The air reeked of iron and fire, like an abandoned slaughterhouse. We slumped against the steel wall of an elevator shaft, soaked in sweat, or blood, or both.

"Hell of a heroic tale," my friend laughed like a failed bank robber. "Swiss-cheesed bodies for one lousy life. If this goes on my epitaph, they won't even bother writing it."

I stared at him, lungs wheezing like broken bellows. The "rescue" had nearly turned us into nightmare specimens on an operating table. My gut still churned at the thought. But my mouth said: "Don't flatter yourself. You can't even afford a grave, much less a tombstone."

He narrowed his eyes, bloody fingers sketching symbols in the air as if sealing a contract. "We need a pact. Otherwise, next time, we'll meet again on an autopsy table."

"A pact?" I sneered, throat burning like acid. "Who's gonna witness it? Nightmare agents? Or those lunatic brain surgeons?"

"No witnesses," he said, raising two fingers like an oath. "Just us. You save me, I save you. Even if one day we have to kill each other, we get through everything else first."

I hesitated, remembering the day he once shot me.
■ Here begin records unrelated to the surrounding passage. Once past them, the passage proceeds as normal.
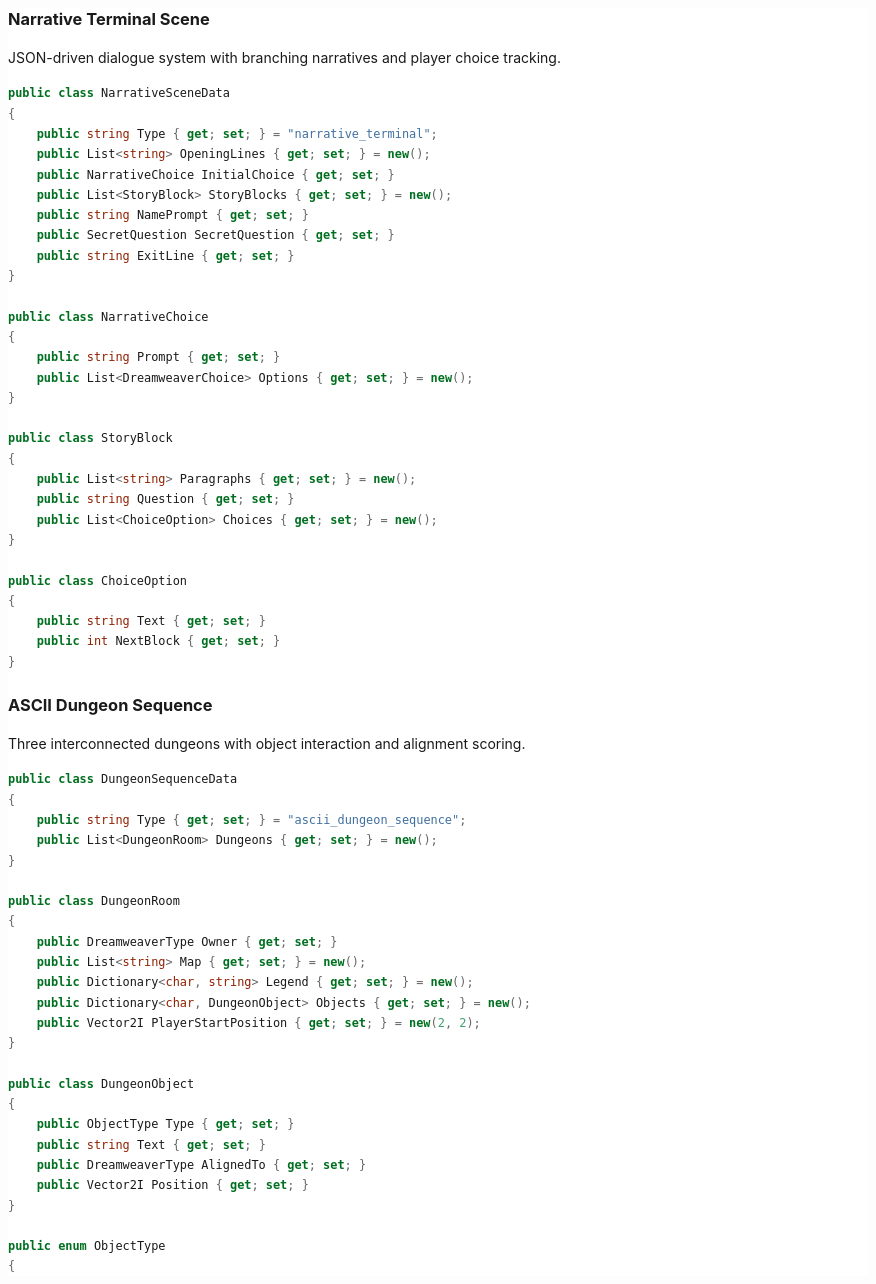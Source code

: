### Narrative Terminal Scene
JSON-driven dialogue system with branching narratives and player choice tracking.

```csharp
public class NarrativeSceneData
{
    public string Type { get; set; } = "narrative_terminal";
    public List<string> OpeningLines { get; set; } = new();
    public NarrativeChoice InitialChoice { get; set; }
    public List<StoryBlock> StoryBlocks { get; set; } = new();
    public string NamePrompt { get; set; }
    public SecretQuestion SecretQuestion { get; set; }
    public string ExitLine { get; set; }
}

public class NarrativeChoice
{
    public string Prompt { get; set; }
    public List<DreamweaverChoice> Options { get; set; } = new();
}

public class StoryBlock
{
    public List<string> Paragraphs { get; set; } = new();
    public string Question { get; set; }
    public List<ChoiceOption> Choices { get; set; } = new();
}

public class ChoiceOption
{
    public string Text { get; set; }
    public int NextBlock { get; set; }
}
```

### ASCII Dungeon Sequence
Three interconnected dungeons with object interaction and alignment scoring.

```csharp
public class DungeonSequenceData
{
    public string Type { get; set; } = "ascii_dungeon_sequence";
    public List<DungeonRoom> Dungeons { get; set; } = new();
}

public class DungeonRoom
{
    public DreamweaverType Owner { get; set; }
    public List<string> Map { get; set; } = new();
    public Dictionary<char, string> Legend { get; set; } = new();
    public Dictionary<char, DungeonObject> Objects { get; set; } = new();
    public Vector2I PlayerStartPosition { get; set; } = new(2, 2);
}

public class DungeonObject
{
    public ObjectType Type { get; set; }
    public string Text { get; set; }
    public DreamweaverType AlignedTo { get; set; }
    public Vector2I Position { get; set; }
}

public enum ObjectType
{
```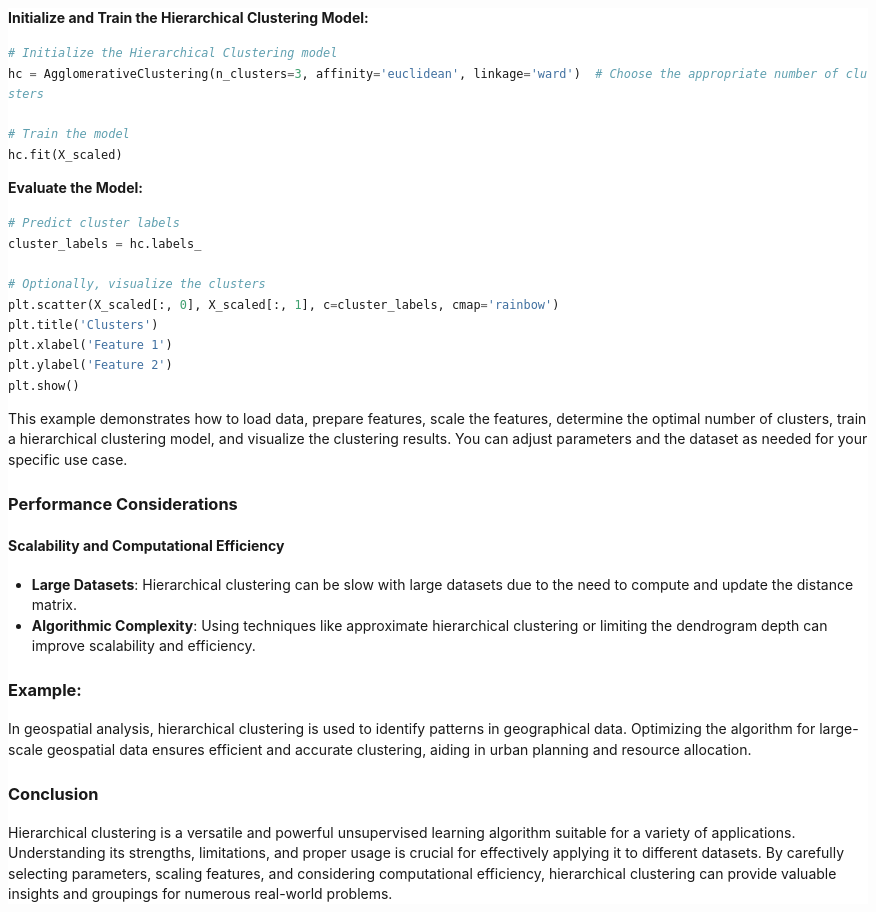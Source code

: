 **Initialize and Train the Hierarchical Clustering Model:**

```python
# Initialize the Hierarchical Clustering model
hc = AgglomerativeClustering(n_clusters=3, affinity='euclidean', linkage='ward')  # Choose the appropriate number of clusters

# Train the model
hc.fit(X_scaled)
```

**Evaluate the Model:**

```python
# Predict cluster labels
cluster_labels = hc.labels_

# Optionally, visualize the clusters
plt.scatter(X_scaled[:, 0], X_scaled[:, 1], c=cluster_labels, cmap='rainbow')
plt.title('Clusters')
plt.xlabel('Feature 1')
plt.ylabel('Feature 2')
plt.show()
```

This example demonstrates how to load data, prepare features, scale the features, determine the optimal number of clusters, train a hierarchical clustering model, and visualize the clustering results. You can adjust parameters and the dataset as needed for your specific use case.

### Performance Considerations

#### Scalability and Computational Efficiency
- **Large Datasets**: Hierarchical clustering can be slow with large datasets due to the need to compute and update the distance matrix.
- **Algorithmic Complexity**: Using techniques like approximate hierarchical clustering or limiting the dendrogram depth can improve scalability and efficiency.

### Example:
In geospatial analysis, hierarchical clustering is used to identify patterns in geographical data. Optimizing the algorithm for large-scale geospatial data ensures efficient and accurate clustering, aiding in urban planning and resource allocation.

### Conclusion
Hierarchical clustering is a versatile and powerful unsupervised learning algorithm suitable for a variety of applications. Understanding its strengths, limitations, and proper usage is crucial for effectively applying it to different datasets. By carefully selecting parameters, scaling features, and considering computational efficiency, hierarchical clustering can provide valuable insights and groupings for numerous real-world problems.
That gunshot was a shadow between us. Yet now, bleeding and broken, his eyes were sharp and true. The joke wrote itself: in a collapsing world, trust had become the most expensive luxury.

"Fine." I finally stretched out my hand, the blood in my palm glistening red. "Since our lives are already second-hand, let's sell them again."

Our hands clasped. Blood mixed like cheap cocktails—bitter, burning.

"Deal." He grinned like a corpse risen from a grave. "From now on: you die, I live. Or I die, you live. But nobody else gets the satisfaction."

"Comforting," I rasped, my laugh scraping like rusted wire.

The pact had no law, no ritual, no future. But it gave us, for one moment, a common enemy and a blurred path forward.

Sirens wailed again, sharp as a clown's whistle. The Bureau's hunters were closing in, their footsteps a funeral march.

My friend grabbed a fallen rifle and tossed me another. "Come on, brother. Our blood pact needs bodies for a signature."

The gun was cold, heavier than the oath.

"Fine. Kill them first. Doubt each other later." I forced a smile, feeling like a bankrupt lawyer signing a crooked contract.

We walked down the dust-and-blood-stained corridor.Behind us, the scent of the pact lingered—bitter, absurd, irrevocable.

It was a joke. But one that could only end with blood.